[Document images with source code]
----------------
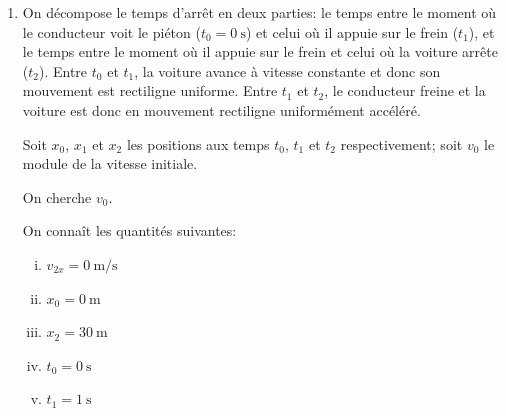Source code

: \begin{enumerate}[a]
  \begin{marginfigure}
  \end{marginfigure}
  \item On décompose le temps d'arrêt en deux parties: le temps entre le moment
    où le conducteur voit le piéton ($t_0 = \SI{0}{\second}$) et celui où il
    appuie sur le frein ($t_1$), et le temps entre le moment où il appuie sur
    le frein et celui où la voiture arrête ($t_2$).  Entre $t_0$ et $t_1$, la
    voiture avance à vitesse constante et donc son mouvement est rectiligne
    uniforme.  Entre $t_1$ et $t_2$, le conducteur freine et la voiture est
    donc en mouvement rectiligne uniformément accéléré.

    Soit $x_0$, $x_1$ et $x_2$ les positions aux temps $t_0$, $t_1$ et $t_2$
    respectivement; soit $v_0$ le module de la vitesse initiale.  

    On cherche $v_{0}$.

    On connaît les quantités suivantes:
    \begin{enumerate}[i.]
      \item $v_{2x} = \SI{0}{\meter\per\second}$
      \item $x_0 = \SI{0}{\meter}$
      \item $x_2 = \SI{30}{\meter}$
      \item $t_0 = \SI{0}{\second}$
      \item $t_1 = \SI{1}{\second}$
    \end{enumerate}


\end{enumerate}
----------------
Output exactly the lines from the one containing "On connaît les" through the last line of the entries, both ends included.

    On connaît les quantités suivantes:
    \begin{enumerate}[i.]
      \item $v_{2x} = \SI{0}{\meter\per\second}$
      \item $x_0 = \SI{0}{\meter}$
      \item $x_2 = \SI{30}{\meter}$
      \item $t_0 = \SI{0}{\second}$
      \item $t_1 = \SI{1}{\second}$
    \end{enumerate}


\end{enumerate}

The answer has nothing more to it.